Exercise prompt: Check each line below for "uuencode" and report how many have it, nothing else.
########
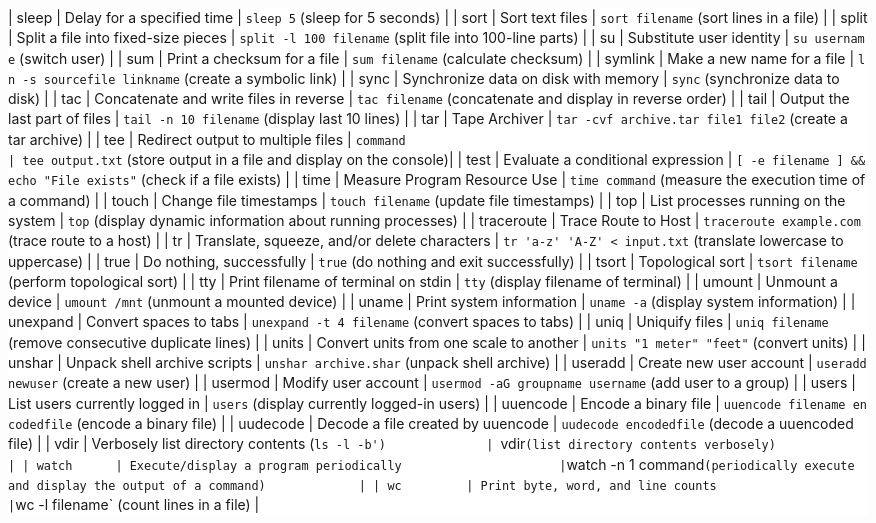 | sleep      | Delay for a specified time                                  | `sleep 5` (sleep for 5 seconds)                                                             |
| sort       | Sort text files                                             | `sort filename` (sort lines in a file)                                                      |
| split      | Split a file into fixed-size pieces                         | `split -l 100 filename` (split file into 100-line parts)                                    |
| su         | Substitute user identity                                    | `su username` (switch user)                                                                 |
| sum        | Print a checksum for a file                                 | `sum filename` (calculate checksum)                                                         |
| symlink    | Make a new name for a file                                  | `ln -s sourcefile linkname` (create a symbolic link)                                        |
| sync       | Synchronize data on disk with memory                        | `sync` (synchronize data to disk)                                                           |
| tac        | Concatenate and write files in reverse                      | `tac filename` (concatenate and display in reverse order)                                   |
| tail       | Output the last part of files                               | `tail -n 10 filename` (display last 10 lines)                                               |
| tar        | Tape Archiver                                               | `tar -cvf archive.tar file1 file2` (create a tar archive)                                   |
| tee        | Redirect output to multiple files                           | `command                                                                                    | tee output.txt` (store output in a file and display on the console)|
| test       | Evaluate a conditional expression                           | `[ -e filename ] && echo "File exists"` (check if a file exists)                            |
| time       | Measure Program Resource Use                                | `time command` (measure the execution time of a command)                                    |
| touch      | Change file timestamps                                      | `touch filename` (update file timestamps)                                                   |
| top        | List processes running on the system                        | `top` (display dynamic information about running processes)                                 |
| traceroute | Trace Route to Host                                         | `traceroute example.com` (trace route to a host)                                            |
| tr         | Translate, squeeze, and/or delete characters                | `tr 'a-z' 'A-Z' < input.txt` (translate lowercase to uppercase)                             |
| true       | Do nothing, successfully                                    | `true` (do nothing and exit successfully)                                                   |
| tsort      | Topological sort                                            | `tsort filename` (perform topological sort)                                                 |
| tty        | Print filename of terminal on stdin                         | `tty` (display filename of terminal)                                                        |
| umount     | Unmount a device                                            | `umount /mnt` (unmount a mounted device)                                                    |
| uname      | Print system information                                    | `uname -a` (display system information)                                                     |
| unexpand   | Convert spaces to tabs                                      | `unexpand -t 4 filename` (convert spaces to tabs)                                           |
| uniq       | Uniquify files                                              | `uniq filename` (remove consecutive duplicate lines)                                        |
| units      | Convert units from one scale to another                     | `units "1 meter" "feet"` (convert units)                                                    |
| unshar     | Unpack shell archive scripts                                | `unshar archive.shar` (unpack shell archive)                                                |
| useradd    | Create new user account                                     | `useradd newuser` (create a new user)                                                       |
| usermod    | Modify user account                                         | `usermod -aG groupname username` (add user to a group)                                      |
| users      | List users currently logged in                              | `users` (display currently logged-in users)                                                 |
| uuencode   | Encode a binary file                                        | `uuencode filename encodedfile` (encode a binary file)                                      |
| uudecode   | Decode a file created by uuencode                           | `uudecode encodedfile` (decode a uuencoded file)                                            |
| vdir       | Verbosely list directory contents (`ls -l -b')              | `vdir` (list directory contents verbosely)                                                  |
| watch      | Execute/display a program periodically                      | `watch -n 1 command` (periodically execute and display the output of a command)             |
| wc         | Print byte, word, and line counts                           | `wc -l filename` (count lines in a file)                                                    |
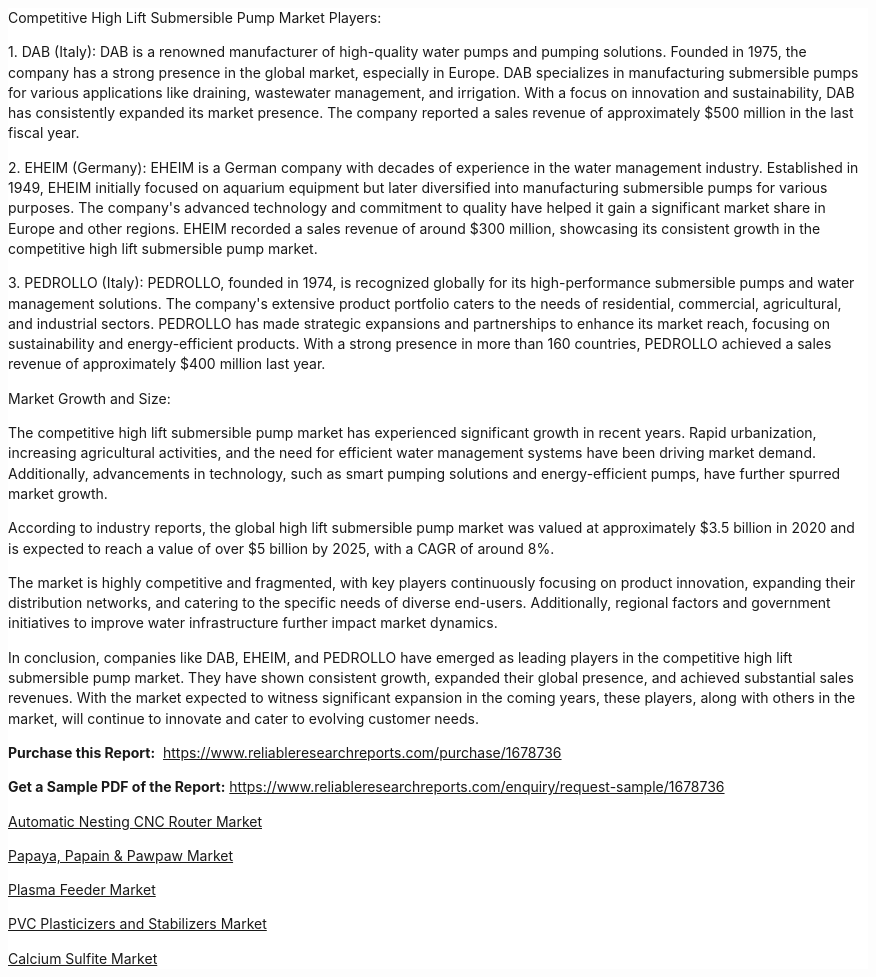 <p><p>Competitive High Lift Submersible Pump Market Players:</p><p>1. DAB (Italy): DAB is a renowned manufacturer of high-quality water pumps and pumping solutions. Founded in 1975, the company has a strong presence in the global market, especially in Europe. DAB specializes in manufacturing submersible pumps for various applications like draining, wastewater management, and irrigation. With a focus on innovation and sustainability, DAB has consistently expanded its market presence. The company reported a sales revenue of approximately $500 million in the last fiscal year.</p><p>2. EHEIM (Germany): EHEIM is a German company with decades of experience in the water management industry. Established in 1949, EHEIM initially focused on aquarium equipment but later diversified into manufacturing submersible pumps for various purposes. The company's advanced technology and commitment to quality have helped it gain a significant market share in Europe and other regions. EHEIM recorded a sales revenue of around $300 million, showcasing its consistent growth in the competitive high lift submersible pump market.</p><p>3. PEDROLLO (Italy): PEDROLLO, founded in 1974, is recognized globally for its high-performance submersible pumps and water management solutions. The company's extensive product portfolio caters to the needs of residential, commercial, agricultural, and industrial sectors. PEDROLLO has made strategic expansions and partnerships to enhance its market reach, focusing on sustainability and energy-efficient products. With a strong presence in more than 160 countries, PEDROLLO achieved a sales revenue of approximately $400 million last year.</p><p>Market Growth and Size:</p><p>The competitive high lift submersible pump market has experienced significant growth in recent years. Rapid urbanization, increasing agricultural activities, and the need for efficient water management systems have been driving market demand. Additionally, advancements in technology, such as smart pumping solutions and energy-efficient pumps, have further spurred market growth.</p><p>According to industry reports, the global high lift submersible pump market was valued at approximately $3.5 billion in 2020 and is expected to reach a value of over $5 billion by 2025, with a CAGR of around 8%.</p><p>The market is highly competitive and fragmented, with key players continuously focusing on product innovation, expanding their distribution networks, and catering to the specific needs of diverse end-users. Additionally, regional factors and government initiatives to improve water infrastructure further impact market dynamics.</p><p>In conclusion, companies like DAB, EHEIM, and PEDROLLO have emerged as leading players in the competitive high lift submersible pump market. They have shown consistent growth, expanded their global presence, and achieved substantial sales revenues. With the market expected to witness significant expansion in the coming years, these players, along with others in the market, will continue to innovate and cater to evolving customer needs.</p></p>
<p><strong>Purchase this Report:</strong>&nbsp;&nbsp;<a href="https://www.reliableresearchreports.com/purchase/1678736">https://www.reliableresearchreports.com/purchase/1678736</a></p>
<p></p>
<p><strong>Get a Sample PDF of the Report:</strong>&nbsp;<a href="https://www.reliableresearchreports.com/enquiry/request-sample/1678736">https://www.reliableresearchreports.com/enquiry/request-sample/1678736</a></p>
<p><p><a href="https://www.linkedin.com/pulse/automatic-nesting-cnc-router-market-size-2023-2030-global/">Automatic Nesting CNC Router Market</a></p><p><a href="https://medium.com/@odellernser/papaya-papain-amp-pawpaw-market-size-growth-forecast-2023-2030-370f3493ada0">Papaya, Papain & Pawpaw Market</a></p><p><a href="https://www.linkedin.com/pulse/plasma-feeder-market-research-report-provides-thorough/">Plasma Feeder Market</a></p><p><a href="https://www.linkedin.com/pulse/decoding-pvc-plasticizers-stabilizers-market-deep-dive/">PVC Plasticizers and Stabilizers Market</a></p><p><a href="https://medium.com/@gussiehauck/calcium-sulfite-market-size-growth-forecast-2023-2030-c08dffb2f652">Calcium Sulfite Market</a></p></p>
########
Written solution: 2